Definisi malpraktik profesi kesehatan adalah kelalaian dari seseorang dokter atau perawat untuk mempergunakan tingkat kepandaian dan ilmu pengetahuan dalam mengobati dan merawat pasien, yang lazim dipergunakan terhadap pasien atau orang yang terluka menurut ukuran dilingkungan yang sama (Valentin v. La Society de Bienfaisance Mutuelle de Los Angelos, California, 1956).

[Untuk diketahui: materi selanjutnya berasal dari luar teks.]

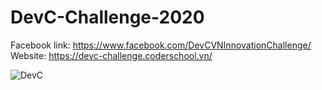 # DevC-Challenge-2020
Facebook link: https://www.facebook.com/DevCVNInnovationChallenge/  
Website: https://devc-challenge.coderschool.vn/  


![DevC](https://user-images.githubusercontent.com/67120617/86507021-0a93f400-bdff-11ea-9ecc-03e440109f9c.png)
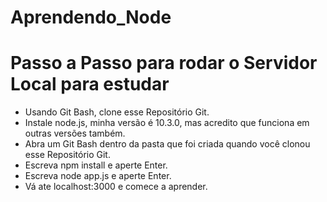 # Aprendendo_Node

# Passo a Passo para rodar o Servidor Local para estudar
 
* Usando Git Bash, clone esse Repositório Git.
* Instale node.js, minha versão é 10.3.0, mas acredito que funciona em outras versões também.
* Abra um Git Bash dentro da pasta que foi criada quando você clonou esse Repositório Git.
* Escreva npm install e aperte Enter.
* Escreva node app.js e aperte Enter.
* Vá ate localhost:3000 e comece a aprender.
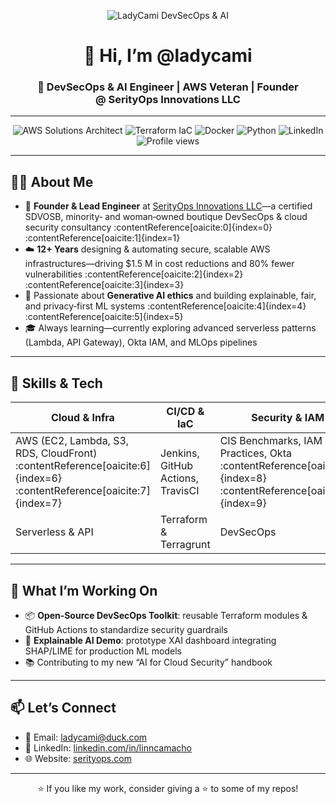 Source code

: <!-- ====== Header ====== -->
<p align="center">
  <img src="https://raw.githubusercontent.com/ladycami/ladycami/master/banner.png" alt="LadyCami DevSecOps & AI">
</p>

<h1 align="center">👋 Hi, I’m @ladycami</h1>
<h3 align="center">🚀 DevSecOps & AI Engineer | AWS Veteran | Founder @ SerityOps Innovations LLC</h3>

---

<!-- ====== Badges ====== -->
<p align="center">
  <img src="https://img.shields.io/badge/AWS-Certified%20Solutions%20Architect-orange" alt="AWS Solutions Architect"/>
  <img src="https://img.shields.io/badge/Terraform-Infrastructure%20as%20Code-blue" alt="Terraform IaC"/>
  <img src="https://img.shields.io/badge/Docker-Containers-blue" alt="Docker"/>
  <img src="https://img.shields.io/badge/Python-Programming-green" alt="Python"/>
  <img src="https://img.shields.io/badge/LinkedIn-connect-blue" alt="LinkedIn"/>
  <img src="https://komarev.com/ghpvc/?username=ladycami&color=blue" alt="Profile views"/>
</p>

---

## 👩‍💻 About Me
- 🔧 **Founder & Lead Engineer** at [SerityOps Innovations LLC](https://serityops.com)—a certified SDVOSB, minority‑ and woman‑owned boutique DevSecOps & cloud security consultancy :contentReference[oaicite:0]{index=0}&#8203;:contentReference[oaicite:1]{index=1}  
- ☁️ **12+ Years** designing & automating secure, scalable AWS infrastructures—driving $1.5 M in cost reductions and 80% fewer vulnerabilities :contentReference[oaicite:2]{index=2}&#8203;:contentReference[oaicite:3]{index=3}  
- 🤖 Passionate about **Generative AI ethics** and building explainable, fair, and privacy‑first ML systems :contentReference[oaicite:4]{index=4}&#8203;:contentReference[oaicite:5]{index=5}  
- 🎓 Always learning—currently exploring advanced serverless patterns (Lambda, API Gateway), Okta IAM, and MLOps pipelines  

---

## 🚀 Skills & Tech
| Cloud & Infra     | CI/CD & IaC           | Security & IAM    | Programming & AI    |
|-------------------|-----------------------|-------------------|---------------------|
| AWS (EC2, Lambda, S3, RDS, CloudFront) :contentReference[oaicite:6]{index=6}&#8203;:contentReference[oaicite:7]{index=7} | Jenkins, GitHub Actions, TravisCI | CIS Benchmarks, IAM Best Practices, Okta :contentReference[oaicite:8]{index=8}&#8203;:contentReference[oaicite:9]{index=9} | Python, Bash, Terraform, Docker, Kubernetes |
| Serverless & API  | Terraform & Terragrunt| DevSecOps         | Generative AI (XAI) |

---

## 🌱 What I’m Working On
- 📦 **Open‑Source DevSecOps Toolkit**: reusable Terraform modules & GitHub Actions to standardize security guardrails  
- 🤖 **Explainable AI Demo**: prototype XAI dashboard integrating SHAP/LIME for production ML models  
- 📚 Contributing to my new “AI for Cloud Security” handbook

---

## 📫 Let’s Connect
- 📧 Email: [ladycami@duck.com](mailto:ladycami@duck.com)  
- 🔗 LinkedIn: [linkedin.com/in/linncamacho](https://linkedin.com/in/linncamacho)  
- 🌐 Website: [serityops.com](https://serityops.com)  

---

<p align="center">
  ⭐️ If you like my work, consider giving a ⭐ to some of my repos!
</p>
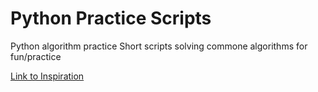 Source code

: # Python Practice Scripts
Python algorithm practice
Short scripts solving commone algorithms for fun/practice


[Link to Inspiration](https://towardsdatascience.com/10-algorithms-to-solve-before-your-python-coding-interview-feb74fb9bc27)


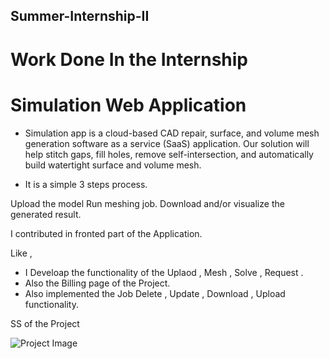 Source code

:## Summer-Internship-II

# Work Done In the Internship

# Simulation Web Application

- Simulation app is a cloud-based CAD repair, surface, and volume mesh generation software as a service (SaaS) application. Our solution will help stitch gaps, fill holes, remove self-intersection, and automatically build watertight surface and volume mesh.

- It is a simple 3 steps process.

Upload the model 
Run meshing job.
Download and/or visualize the generated result.

I contributed in fronted part of the Application.

Like ,

- I Develoap the functionality of the Uplaod , Mesh , Solve , Request .
- Also the Billing page of the Project.
- Also implemented the Job Delete , Update , Download , Upload functionality.

SS of the Project


![Project Image](https://miro.medium.com/max/875/1*EgZRSnoanRGMC6PsmVAlRw.png)
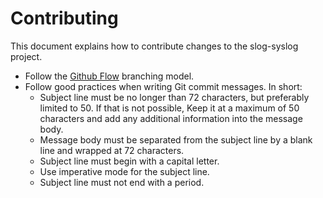 # Contributing

This document explains how to contribute changes to the slog-syslog project.

- Follow the
  [Github Flow](https://docs.github.com/en/get-started/quickstart/github-flow)
  branching model.
- Follow good practices when writing Git commit messages. In short:
  - Subject line must be no longer than 72 characters, but preferably limited to
    50\. If that is not possible, Keep it at a maximum of 50 characters and add
    any additional information into the message body.
  - Message body must be separated from the subject line by a blank line and
    wrapped at 72 characters.
  - Subject line must begin with a capital letter.
  - Use imperative mode for the subject line.
  - Subject line must not end with a period.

Pengertian malpraktik medik menurut WMA (World Medical Associations) adalah Involves the physician’s failure to conform to the standard of care for treatment of the patient’s condition, or a lack of skill, or negligence in providing care to the patient, which is the direct cause of an injury to the patient (adanya kegagalan dokter untuk menerapkan standar pelayanan terapi terhadap pasien, atau kurangnya keahlian, atau mengabaikan perawatan pasien, yang menjadi penyebab langsung terhadap terjadinya cedera pada pasien).

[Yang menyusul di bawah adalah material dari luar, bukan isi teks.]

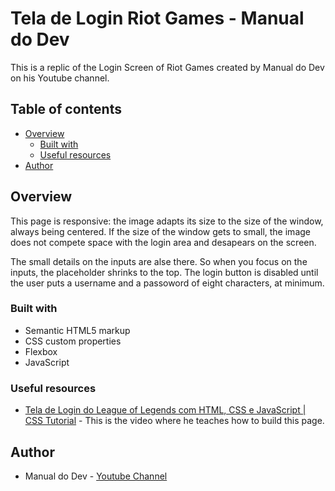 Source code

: # Tela de Login Riot Games - Manual do Dev

This is a replic of the Login Screen of Riot Games created by Manual do Dev on his Youtube channel.

## Table of contents

- [Overview](#overview)
  - [Built with](#built-with)
  - [Useful resources](#useful-resources)
- [Author](#author)

## Overview

This page is responsive: the image adapts its size to the size of the window, always being centered. If the size of the window gets to small, the image does not compete space with the login area and desapears on the screen.

The small details on the inputs are alse there. So when you focus on the inputs, the placeholder shrinks to the top. The login button is disabled until the user puts a username and a passoword of eight characters, at minimum.

### Built with

- Semantic HTML5 markup
- CSS custom properties
- Flexbox
- JavaScript

### Useful resources

- [Tela de Login do League of Legends com HTML, CSS e JavaScript | CSS Tutorial](https://youtu.be/NV88N1r2Qkg) - This is the video where he teaches how to build this page.

## Author

- Manual do Dev - [Youtube Channel](https://www.youtube.com/@ManualdoDev/featured)

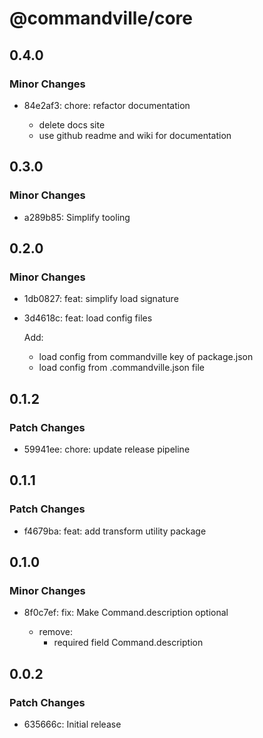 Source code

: # @commandville/core

## 0.4.0

### Minor Changes

- 84e2af3: chore: refactor documentation

  - delete docs site
  - use github readme and wiki for documentation

## 0.3.0

### Minor Changes

- a289b85: Simplify tooling

## 0.2.0

### Minor Changes

- 1db0827: feat: simplify load signature
- 3d4618c: feat: load config files

  Add:

  - load config from commandville key of package.json
  - load config from .commandville.json file

## 0.1.2

### Patch Changes

- 59941ee: chore: update release pipeline

## 0.1.1

### Patch Changes

- f4679ba: feat: add transform utility package

## 0.1.0

### Minor Changes

- 8f0c7ef: fix: Make Command.description optional

  - remove:
    - required field Command.description

## 0.0.2

### Patch Changes

- 635666c: Initial release
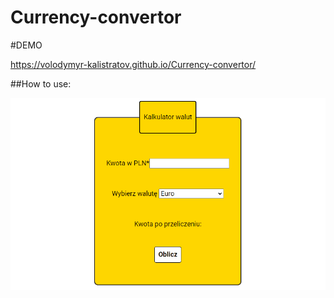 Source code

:# Currency-convertor

#DEMO

https://volodymyr-kalistratov.github.io/Currency-convertor/

##How to use:

![gif](https://github.com/Volodymyr-Kalistratov/Currency-convertor/blob/main/Images/Animation.gif)
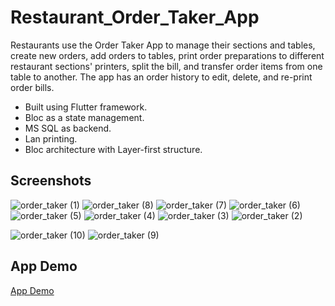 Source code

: # Restaurant_Order_Taker_App


Restaurants use the Order Taker App to manage their sections and tables, create new orders, add orders to tables, 
print order preparations to different restaurant sections' printers, split the bill, and transfer order items from one table to another.
The app has an order history to edit, delete, and re-print order bills.
- Built using Flutter framework.
- Bloc  as a state management.
- MS SQL as backend.
- Lan printing.
- Bloc architecture with Layer-first structure.

## Screenshots
![order_taker (1)](https://github.com/Omarg7/Restaurant_Order_Taker_App/assets/47927337/973ee197-cf81-488c-8bbb-af5169c5945e)
![order_taker (8)](https://github.com/Omarg7/Restaurant_Order_Taker_App/assets/47927337/006ec173-a827-41ff-9cad-eba043aef0d9)
![order_taker (7)](https://github.com/Omarg7/Restaurant_Order_Taker_App/assets/47927337/d4dc5ee5-2db6-4be1-92a8-4767b7113183)
![order_taker (6)](https://github.com/Omarg7/Restaurant_Order_Taker_App/assets/47927337/6c2a37c7-70e1-4690-a623-3b0885f47dec)
![order_taker (5)](https://github.com/Omarg7/Restaurant_Order_Taker_App/assets/47927337/1771bd86-c624-4251-bf15-6c8fa73bb7cb)
![order_taker (4)](https://github.com/Omarg7/Restaurant_Order_Taker_App/assets/47927337/3bd646ed-6aed-4bde-8402-7c170f236b52)
![order_taker (3)](https://github.com/Omarg7/Restaurant_Order_Taker_App/assets/47927337/e3d2a0ff-8860-4446-8bec-68d9e62c29e0)
![order_taker (2)](https://github.com/Omarg7/Restaurant_Order_Taker_App/assets/47927337/d809fd41-ff3d-473a-9c5b-085462faff87)

![order_taker (10)](https://github.com/Omarg7/Restaurant_Order_Taker_App/assets/47927337/8cea2335-a755-410f-85b5-81d516f58532)
![order_taker (9)](https://github.com/Omarg7/Restaurant_Order_Taker_App/assets/47927337/3963535e-ce61-4cce-8ffd-9cdbb907a599)

## App Demo
[App Demo](https://drive.google.com/drive/folders/1I2R18IXntEobb2Qr96lV9D118NaURUgo)
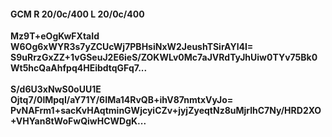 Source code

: #### GCM R 20/0c/400 L 20/0c/400
**Mz9T+eOgKwFXtaId**<br/>**W6Og6xWYR3s7yZCUcWj7PBHsiNxW2JeushTSirAYl4I=**<br/>**S9uRrzGxZZ+1vGSeuJ2E6ieS/ZOKWLv0Mc7aJVRdTyJhUiw0TYv75Bk0Wt5hcQaAhfpq4HEibdtqGFq7...**<br/><br/>
**S/d6U3xNwS0oUU1E**<br/>**Ojtq7/0lMpqI/aY71Y/6IMa14RvQB+ihV87nmtxVyJo=**<br/>**PvNAFrm1+sacKvHAqtminGWjcyiCZv+jyjZyeqtNz8uMjrlhC7Ny/HRD2XO+VHYan8tWoFwQiwHCWDgK...** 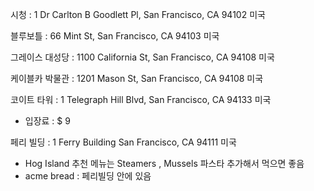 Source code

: 시청 : 1 Dr Carlton B Goodlett Pl, San Francisco, CA 94102 미국

블루보틀 : 66 Mint St, San Francisco, CA 94103 미국

그레이스 대성당 : 1100 California St, San Francisco, CA 94108 미국

케이블카 박물관 : 1201 Mason St, San Francisco, CA 94108 미국

코이트 타워 : 1 Telegraph Hill Blvd, San Francisco, CA 94133 미국
 - 입장료 : $ 9

페리 빌딩 : 1 Ferry Building San Francisco, CA 94111 미국
 - Hog Island 
  추천 메뉴는 Steamers , Mussels 파스타 추가해서 먹으면 좋음
 - acme bread : 페리빌딩 안에 있음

Di dalam setiap profesi termasuk profesi tenaga kesehatan berlaku norma
etika dan norma hukum. Oleh sebab itu apabila timbul dugaan adanya kesalahan praktek sudah seharusnyalah diukur atau dilihat dari sudut pandang kedua norma tersebut. Kesalahan dari sudut pandang etika disebut ethical malpractice dan dari sudut pandang hukum disebut yuridical malpractice. Hal ini perlu difahami mengingat dalam profesi tenaga perawatan berlaku norma etika dan norma hukum, sehingga apabila ada kesalahan praktek perlu dilihat domain apa yang dilanggar. Karena antara etika dan hukum ada perbedaan-perbedaan yang mendasar menyangkut substansi, otoritas, tujuan dan sangsi, maka ukuran normatif yang dipakai untuk menentukan adanya ethical malpractice atau yuridical malpractice dengan sendirinya juga berbeda.

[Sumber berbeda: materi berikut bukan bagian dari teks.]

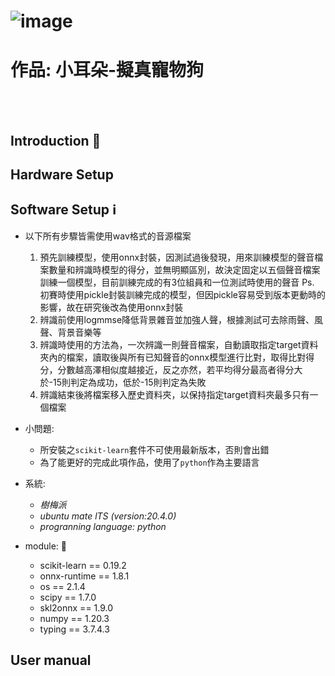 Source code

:![image](https://user-images.githubusercontent.com/82246791/126729604-a0b9ea5c-fdc1-4b28-9230-5c19d26854a1.png)
======
# 作品: 小耳朵-擬真寵物狗
<br></br>
## Introduction 🔨

## Hardware Setup

## Software Setup ℹ️

  + 以下所有步驟皆需使用wav格式的音源檔案
  
    1. 預先訓練模型，使用onnx封裝，因測試過後發現，用來訓練模型的聲音檔案數量和辨識時模型的得分，並無明顯區別，故決定固定以五個聲音檔案訓練一個模型，目前訓練完成的有3位組員和一位測試時使用的聲音
       Ps. 初賽時使用pickle封裝訓練完成的模型，但因pickle容易受到版本更動時的影響，故在研究後改為使用onnx封裝
    2. 辨識前使用logmmse降低背景雜音並加強人聲，根據測試可去除雨聲、風聲、背景音樂等
    3. 辨識時使用的方法為，一次辨識一則聲音檔案，自動讀取指定target資料夾內的檔案，讀取後與所有已知聲音的onnx模型進行比對，取得比對得分，分數越高澤相似度越接近，反之亦然，若平均得分最高者得分大          於-15則判定為成功，低於-15則判定為失敗
    4. 辨識結束後將檔案移入歷史資料夾，以保持指定target資料夾最多只有一個檔案

  + 小問題:
    * 所安裝之``scikit-learn``套件不可使用最新版本，否則會出錯
    * 為了能更好的完成此項作品，使用了``python``作為主要語言
  
  + 系統:
    * _樹梅派_ 
    * _ubuntu mate lTS (version:20.4.0)_
    * _progranning language: python_
   
  + module: 📎
    * scikit-learn == 0.19.2
    * onnx-runtime == 1.8.1
    * os == 2.1.4
    * scipy == 1.7.0
    * skl2onnx ==  1.9.0
    * numpy == 1.20.3
    * typing == 3.7.4.3

## User manual

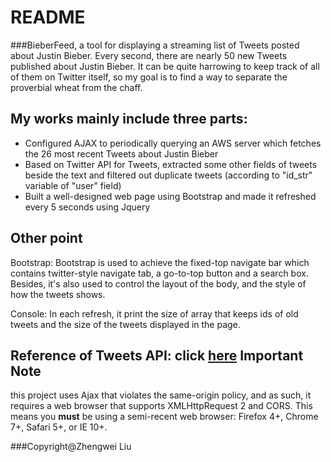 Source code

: README
======
###BieberFeed, a tool for displaying a streaming list of Tweets posted about Justin Bieber. Every second, there are nearly 50 new Tweets published about Justin Bieber. It can be quite harrowing to keep track of all of them on Twitter itself, so my goal is to find a way to separate the proverbial wheat from the chaff. 

My works mainly include three parts:
------
* Configured AJAX to periodically querying an AWS server which fetches the 26 most recent Tweets about Justin Bieber
* Based on Twitter API for Tweets, extracted some other fields of tweets beside the text and filtered out duplicate tweets (according to "id_str" variable of "user" field)
* Built a well-designed web page using Bootstrap and made it refreshed every 5 seconds using Jquery

Other point
------
Bootstrap: Bootstrap is used to achieve the fixed-top navigate bar which contains twitter-style navigate tab, a go-to-top button  and a search box. Besides, it's also used to control the layout of the body, and the style of how the tweets shows.

Console: In each refresh, it print the size of array that keeps ids of old tweets and the size of the tweets displayed in the page.

Reference of Tweets API: click [here](https://dev.twitter.com/overview/api/tweets)
Important Note
------
this project uses Ajax that violates the same-origin policy, and as such, it requires a web browser that supports XMLHttpRequest 2 and CORS. This means you **must** be using a semi-recent web browser: Firefox 4+, Chrome 7+, Safari 5+, or IE 10+.

###Copyright@Zhengwei Liu
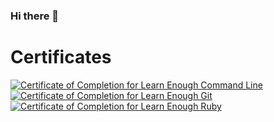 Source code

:### Hi there 👋

# Certificates
<a href="https://www.learnenough.com/certificates/cmnd"><img src="https://www.learnenough.com/certificates/cmnd/command-line-tutorial.svg" alt="Certificate of Completion for Learn Enough Command Line"></a><a href="https://www.learnenough.com/certificates/cmnd"><img src="https://www.learnenough.com/certificates/cmnd/git-tutorial.svg" alt="Certificate of Completion for Learn Enough Git"></a><a href="https://www.learnenough.com/certificates/cmnd"><img src="https://www.learnenough.com/certificates/cmnd/ruby-tutorial.svg" alt="Certificate of Completion for Learn Enough Ruby"></a>

<!--
**nimoncm1/nimoncm1** is a ✨ _special_ ✨ repository because its `README.md` (this file) appears on your GitHub profile.

Here are some ideas to get you started:

- 🔭 I’m currently working on ...
- 🌱 I’m currently learning ...
- 👯 I’m looking to collaborate on ...
- 🤔 I’m looking for help with ...
- 💬 Ask me about ...
- 📫 How to reach me: ...
- 😄 Pronouns: ...
- ⚡ Fun fact: ...
-->
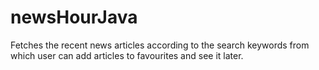 # newsHourJava
Fetches the recent news articles according to the search keywords from which user can add articles to favourites and see it later.
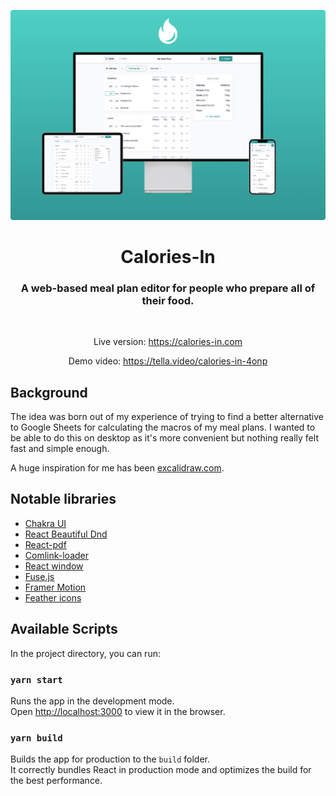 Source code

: <p align="center">
   <a href="https://calories-in.com" target="_blank">
    <img src="devices-preview.png" alt="Devices preview" />
  </a>
</p>
<h1 align="center">Calories-In</h1>

<div align="center">

  <h3>A web-based meal plan editor for people who prepare all of their food.</h3>
  
<br />

Live version: https://calories-in.com

Demo video: https://tella.video/calories-in-4onp

</div>

## Background

The idea was born out of my experience of trying to find a better alternative to Google Sheets for calculating the macros of my meal plans. I wanted to be able to do this on desktop as it's more convenient but nothing really felt fast and simple enough.

A huge inspiration for me has been [excalidraw.com](http://excalidraw.com).

## Notable libraries

- [Chakra UI](https://chakra-ui.com/)
- [React Beautiful Dnd](https://github.com/atlassian/react-beautiful-dnd)
- [React-pdf](https://react-pdf.org/)
- [Comlink-loader](https://github.com/GoogleChromeLabs/comlink-loader)
- [React window](https://github.com/bvaughn/react-window)
- [Fuse.js](https://fusejs.io/)
- [Framer Motion](https://www.framer.com/motion/)
- [Feather icons](https://feathericons.com/)

## Available Scripts

In the project directory, you can run:

### `yarn start`

Runs the app in the development mode.\
Open [http://localhost:3000](http://localhost:3000) to view it in the browser.

### `yarn build`

Builds the app for production to the `build` folder.\
It correctly bundles React in production mode and optimizes the build for the best performance.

Yang jelas tidak setiap ethical malpractice merupakan yuridical malpractice akan tetapi semua bentuk yuridical malpractice pasti merupakan ethical malpractice (Lord Chief Justice, 1893).
Saat ini di Indonesia banyak terdapat pengertian malapraktik medik sebagai akibat belum adanya Peraturan Pemerintah tentang Standar Profesi. Namun demikian, untuk mengetahui seorang dokter melakukan malpraktik / tidak maka kita dapat melihat unsur standar profesi kedokteran sebagaimana dirumuskan oleh Leenen, yaitu :

berbuat secara teliti / seksama dikaitkan dengan culpa / kelalaian, sesuai ukuran ilmu medik, kemampuan rata-rata dibanding kategori keahlian medik yang sama, situasi Dan kondisi yang sama, sarana upaya yang sebanding / proporsional (asas proporsionalitas) dengan tujuan kongkret tindakan / perbuatan medik tersebut.

Menurut Leenen, Dokter yang tidak memenuhi unsur standar profesi kedokteran berarti melakukan suatu kesalahan profesi (malapraktik). Selain itu, untuk mengetahui adanya unsur perbuatan malapraktik juga dapat dilihat pada 4 - D of Negligence, yaitu : Duty, Dereliction of that duty, Direct caution, Dan Damage.

Untuk malpraktek medik secara hukum dibagi dalam 3 kategori sesuai bidang hukum yang dilanggar, yakni Criminal malpractice, Civil malpractice dan Administrative malpractice.

1. Criminal malpractice

Perbuatan seseorang dapat dimasukkan dalam kategori criminal malpractice manakala perbuatan tersebut memenuhi rumusan delik pidana yakni :

a. Perbuatan tersebut (positive act maupun negative act) merupakan perbuatan tercela.
b. Dilakukan dengan sikap batin yang salah (mens rea) yang berupa kesengajaan (intensional), kecerobohan (reklessness) atau kealpaan (negligence).

Criminal malpractice yang bersifat sengaja (intensional) misalnya melakukan euthanasia (pasal 344 KUHP), membuka rahasia jabatan (pasal 332 KUHP), membuat surat keterangan palsu (pasal 263 KUHP), melakukan aborsi tanpa indikasi medis pasal 299 KUHP).

Criminal malpractice yang bersifat ceroboh (recklessness) misalnya melakukan tindakan medis tanpa persetujuan pasien.

Criminal malpractice yang bersifat negligence (lalai) misalnya kurang hati-hati mengakibatkan luka, cacat atau meninggalnya pasien, ketinggalan klem dalam perut pasien saat melakukan operasi.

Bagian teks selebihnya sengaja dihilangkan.